Logger Source module Emits
yacron2 cron.py, job.py Scheduler lifecycle, job start/spawn/exit, retries, web server start/stop, shutdown, and most operational messages.
yacron2.config config.py Configuration parsing diagnostics (e.g. the converted schedule string at DEBUG).
statsd statsd.py statsd metric-writer diagnostics. See Metrics with statsd.
prometheus prometheus.py Prometheus /metrics endpoint diagnostics (e.g. a cluster-backend read failing during a scrape). See Metrics with Prometheus.

Because yacron2.config is a child of yacron2, configuring the yacron2 logger affects it too (subject to propagate). The statsd logger is a separate top-level logger.

Reload and error handling

yacron2 re-reads its configuration on every scheduler tick (roughly once per minute; see Architecture and Internals). The logging: section participates in this reload with specific rules, implemented in cron.py:

  • The logging config is applied via logging.config.dictConfig.
  • It is only re-applied when it changes. The scheduler keeps the last-successfully-applied logging dictionary and compares the freshly-loaded one against it; if they are equal, dictConfig is not called again.
  • It is only marked as applied on success. If dictConfig raises, the scheduler logs an error (Error while configuring logging: ..., pointing at the dictConfig schema documentation, and including the offending config) and does not record it as applied.
  • Consequently, a logging: section that was broken and then fixed is picked up on the next reload without restarting yacron2, because the broken version was never marked applied, the corrected version still counts as "changed" and is retried.

This behavior (re-apply on change, mark applied only on success) was introduced as a fix so a logging section fixed after an error, or changed at runtime, is picked up without a restart.

If the loaded config has no logging: section, dictConfig is never called and whatever logging configuration is currently in effect (the startup basicConfig, or a previously-applied logging: section) remains active.

One logging block per configuration

At most one logging: block may exist across an entire configuration:

  • Within a single file plus its include:s, a second logging: block raises ConfigError("multiple logging configs").
  • Across a configuration directory (multiple .yml/.yaml files), a second file containing a logging: block raises ConfigError("Multiple 'logging' configurations found: first in <file>, now in <file>").

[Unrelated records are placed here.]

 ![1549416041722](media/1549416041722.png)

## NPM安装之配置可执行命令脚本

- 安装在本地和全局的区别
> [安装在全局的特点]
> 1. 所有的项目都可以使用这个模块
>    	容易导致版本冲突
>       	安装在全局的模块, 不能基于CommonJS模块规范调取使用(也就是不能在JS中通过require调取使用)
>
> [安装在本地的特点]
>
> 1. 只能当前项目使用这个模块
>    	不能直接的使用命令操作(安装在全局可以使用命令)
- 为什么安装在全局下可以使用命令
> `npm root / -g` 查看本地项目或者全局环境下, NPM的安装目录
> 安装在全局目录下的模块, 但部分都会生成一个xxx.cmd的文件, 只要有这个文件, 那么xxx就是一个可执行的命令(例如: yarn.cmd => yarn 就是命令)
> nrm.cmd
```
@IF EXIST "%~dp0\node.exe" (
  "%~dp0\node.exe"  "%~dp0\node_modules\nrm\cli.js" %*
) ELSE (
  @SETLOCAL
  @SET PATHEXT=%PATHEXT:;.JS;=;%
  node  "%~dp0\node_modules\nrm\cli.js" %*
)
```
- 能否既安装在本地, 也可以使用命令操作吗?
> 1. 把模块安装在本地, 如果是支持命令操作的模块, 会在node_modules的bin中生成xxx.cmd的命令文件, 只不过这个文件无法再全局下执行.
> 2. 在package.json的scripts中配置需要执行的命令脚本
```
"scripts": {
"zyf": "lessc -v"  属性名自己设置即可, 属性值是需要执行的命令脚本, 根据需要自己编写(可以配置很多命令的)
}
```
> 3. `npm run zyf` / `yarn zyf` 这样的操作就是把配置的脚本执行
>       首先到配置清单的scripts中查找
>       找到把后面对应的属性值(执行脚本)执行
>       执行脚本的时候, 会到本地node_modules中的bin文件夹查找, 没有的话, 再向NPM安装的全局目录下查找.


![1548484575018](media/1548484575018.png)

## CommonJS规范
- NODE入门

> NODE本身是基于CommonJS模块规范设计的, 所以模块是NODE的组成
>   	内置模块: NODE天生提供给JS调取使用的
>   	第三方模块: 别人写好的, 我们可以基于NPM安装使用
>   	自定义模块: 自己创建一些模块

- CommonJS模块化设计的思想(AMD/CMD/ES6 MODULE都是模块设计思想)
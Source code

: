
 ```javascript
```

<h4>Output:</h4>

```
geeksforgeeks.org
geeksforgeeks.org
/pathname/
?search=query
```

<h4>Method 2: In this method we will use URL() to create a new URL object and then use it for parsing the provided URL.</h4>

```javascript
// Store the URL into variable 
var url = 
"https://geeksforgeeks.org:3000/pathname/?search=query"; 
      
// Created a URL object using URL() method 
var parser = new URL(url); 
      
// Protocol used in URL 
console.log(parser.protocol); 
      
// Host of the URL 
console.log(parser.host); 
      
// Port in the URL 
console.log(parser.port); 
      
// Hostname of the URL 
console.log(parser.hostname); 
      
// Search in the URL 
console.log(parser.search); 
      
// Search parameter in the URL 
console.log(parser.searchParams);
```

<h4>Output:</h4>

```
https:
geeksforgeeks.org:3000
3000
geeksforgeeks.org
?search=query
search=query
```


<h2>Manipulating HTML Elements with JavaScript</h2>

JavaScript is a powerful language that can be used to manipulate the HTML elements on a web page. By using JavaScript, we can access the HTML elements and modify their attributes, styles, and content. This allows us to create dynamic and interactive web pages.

See Includes, Defaults, and Multi-File Config for how files in a directory are aggregated and for the matching rule that applies to the web: block.

Notes

  • The logging: section configures yacron2's own logging only. It has no effect on how a job's captured output is stored or reported.
  • Validating the configuration with -v/--validate-config checks the top-level schema of the logging: section but does not call dictConfig, so a nested error (e.g. an unknown handler class) is not detected by validation; it only surfaces when the daemon actually applies the config.
  • For the complete configuration schema, see Configuration Reference.